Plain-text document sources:
※

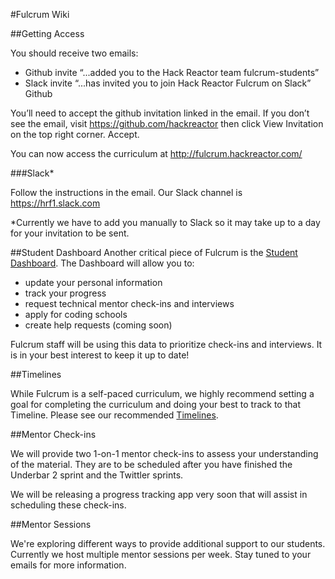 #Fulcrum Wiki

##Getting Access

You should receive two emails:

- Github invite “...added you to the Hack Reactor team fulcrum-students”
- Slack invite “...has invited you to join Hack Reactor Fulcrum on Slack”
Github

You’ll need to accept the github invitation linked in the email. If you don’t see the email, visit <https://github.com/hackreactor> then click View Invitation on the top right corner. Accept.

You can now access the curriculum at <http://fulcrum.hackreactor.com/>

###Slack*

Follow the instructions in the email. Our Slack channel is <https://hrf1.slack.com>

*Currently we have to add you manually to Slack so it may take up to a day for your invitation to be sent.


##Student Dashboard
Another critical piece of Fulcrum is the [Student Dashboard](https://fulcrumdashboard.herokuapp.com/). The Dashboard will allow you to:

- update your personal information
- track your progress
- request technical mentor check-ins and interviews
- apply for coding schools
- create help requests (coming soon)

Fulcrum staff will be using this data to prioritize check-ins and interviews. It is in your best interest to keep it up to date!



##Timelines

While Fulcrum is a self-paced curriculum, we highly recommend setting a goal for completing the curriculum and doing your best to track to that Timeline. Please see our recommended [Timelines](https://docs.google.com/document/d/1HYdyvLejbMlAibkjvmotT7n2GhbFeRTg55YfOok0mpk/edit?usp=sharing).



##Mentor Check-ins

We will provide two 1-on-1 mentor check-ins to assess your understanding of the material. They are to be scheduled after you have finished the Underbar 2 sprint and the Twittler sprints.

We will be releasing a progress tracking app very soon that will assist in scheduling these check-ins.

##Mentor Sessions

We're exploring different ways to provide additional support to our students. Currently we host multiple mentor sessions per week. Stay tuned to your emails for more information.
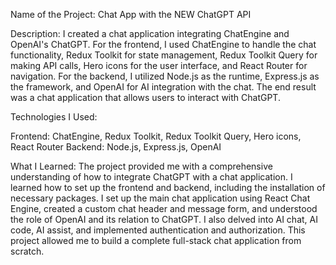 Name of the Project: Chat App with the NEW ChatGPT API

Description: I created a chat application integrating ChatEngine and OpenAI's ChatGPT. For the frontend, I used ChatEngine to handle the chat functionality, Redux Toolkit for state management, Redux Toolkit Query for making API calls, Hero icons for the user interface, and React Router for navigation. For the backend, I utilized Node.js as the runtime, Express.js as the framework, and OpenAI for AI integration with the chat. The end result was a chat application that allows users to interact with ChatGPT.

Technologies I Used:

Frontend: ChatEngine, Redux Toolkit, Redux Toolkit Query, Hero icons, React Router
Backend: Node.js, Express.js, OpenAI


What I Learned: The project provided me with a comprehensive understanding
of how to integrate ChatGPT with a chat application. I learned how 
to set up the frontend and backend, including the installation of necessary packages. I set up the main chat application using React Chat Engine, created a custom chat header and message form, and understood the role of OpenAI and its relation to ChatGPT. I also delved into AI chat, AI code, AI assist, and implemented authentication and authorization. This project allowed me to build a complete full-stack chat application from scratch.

※

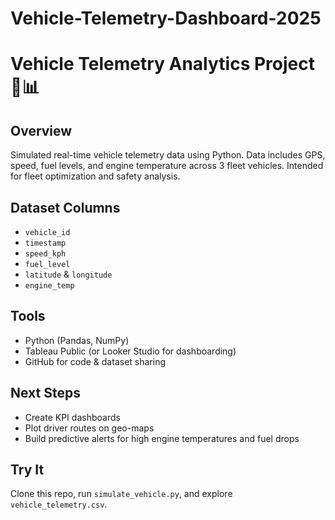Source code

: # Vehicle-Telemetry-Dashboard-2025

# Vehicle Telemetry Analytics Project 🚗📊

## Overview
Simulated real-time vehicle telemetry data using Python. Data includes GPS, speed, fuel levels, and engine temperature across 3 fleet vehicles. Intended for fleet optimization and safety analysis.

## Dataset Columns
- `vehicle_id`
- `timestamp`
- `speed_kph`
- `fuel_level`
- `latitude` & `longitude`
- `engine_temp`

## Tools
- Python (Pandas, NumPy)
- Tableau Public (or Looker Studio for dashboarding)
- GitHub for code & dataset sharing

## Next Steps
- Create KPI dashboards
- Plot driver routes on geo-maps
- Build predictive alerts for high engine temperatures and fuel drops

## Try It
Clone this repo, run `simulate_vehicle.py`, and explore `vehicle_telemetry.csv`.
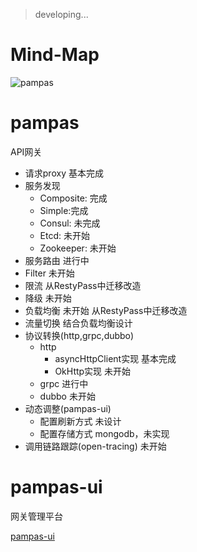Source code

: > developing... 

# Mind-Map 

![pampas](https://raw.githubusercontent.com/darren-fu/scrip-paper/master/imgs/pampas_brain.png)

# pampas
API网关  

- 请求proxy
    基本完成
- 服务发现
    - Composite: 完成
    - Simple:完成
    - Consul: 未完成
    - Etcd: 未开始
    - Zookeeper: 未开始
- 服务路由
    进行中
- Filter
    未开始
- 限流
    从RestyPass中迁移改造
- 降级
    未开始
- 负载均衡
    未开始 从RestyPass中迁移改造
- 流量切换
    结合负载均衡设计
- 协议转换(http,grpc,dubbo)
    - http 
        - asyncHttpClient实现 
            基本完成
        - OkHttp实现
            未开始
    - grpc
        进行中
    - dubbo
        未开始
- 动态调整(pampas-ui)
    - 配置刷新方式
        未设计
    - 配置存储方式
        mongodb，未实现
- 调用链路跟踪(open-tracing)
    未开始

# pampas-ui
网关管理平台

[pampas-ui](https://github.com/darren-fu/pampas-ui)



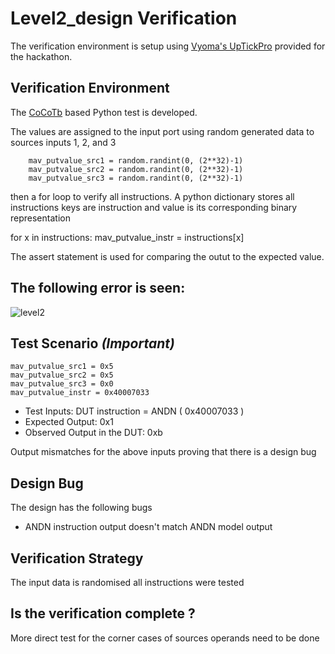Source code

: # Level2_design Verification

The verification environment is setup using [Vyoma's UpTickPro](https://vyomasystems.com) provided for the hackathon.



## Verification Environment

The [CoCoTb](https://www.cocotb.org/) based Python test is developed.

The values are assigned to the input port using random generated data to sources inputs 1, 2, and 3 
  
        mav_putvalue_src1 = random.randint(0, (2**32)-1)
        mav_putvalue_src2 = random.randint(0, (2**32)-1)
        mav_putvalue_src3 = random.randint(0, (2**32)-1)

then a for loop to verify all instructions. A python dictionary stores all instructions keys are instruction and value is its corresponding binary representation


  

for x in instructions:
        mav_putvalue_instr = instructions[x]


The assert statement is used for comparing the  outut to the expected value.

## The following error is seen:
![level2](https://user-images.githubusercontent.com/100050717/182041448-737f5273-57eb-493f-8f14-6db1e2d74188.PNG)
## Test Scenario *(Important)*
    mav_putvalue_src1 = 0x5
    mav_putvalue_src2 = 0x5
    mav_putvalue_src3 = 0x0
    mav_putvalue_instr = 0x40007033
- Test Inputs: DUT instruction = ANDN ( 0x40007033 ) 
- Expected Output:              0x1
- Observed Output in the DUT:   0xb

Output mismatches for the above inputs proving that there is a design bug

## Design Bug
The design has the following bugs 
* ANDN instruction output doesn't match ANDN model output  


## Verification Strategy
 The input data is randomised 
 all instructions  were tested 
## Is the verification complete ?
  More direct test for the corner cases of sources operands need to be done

※

Task: Which lines above hold the string "Timelines"? Copy every one of them.

Reply to the exercise:
##Timelines
While Fulcrum is a self-paced curriculum, we highly recommend setting a goal for completing the curriculum and doing your best to track to that Timeline. Please see our recommended [Timelines](https://docs.google.com/document/d/1HYdyvLejbMlAibkjvmotT7n2GhbFeRTg55YfOok0mpk/edit?usp=sharing).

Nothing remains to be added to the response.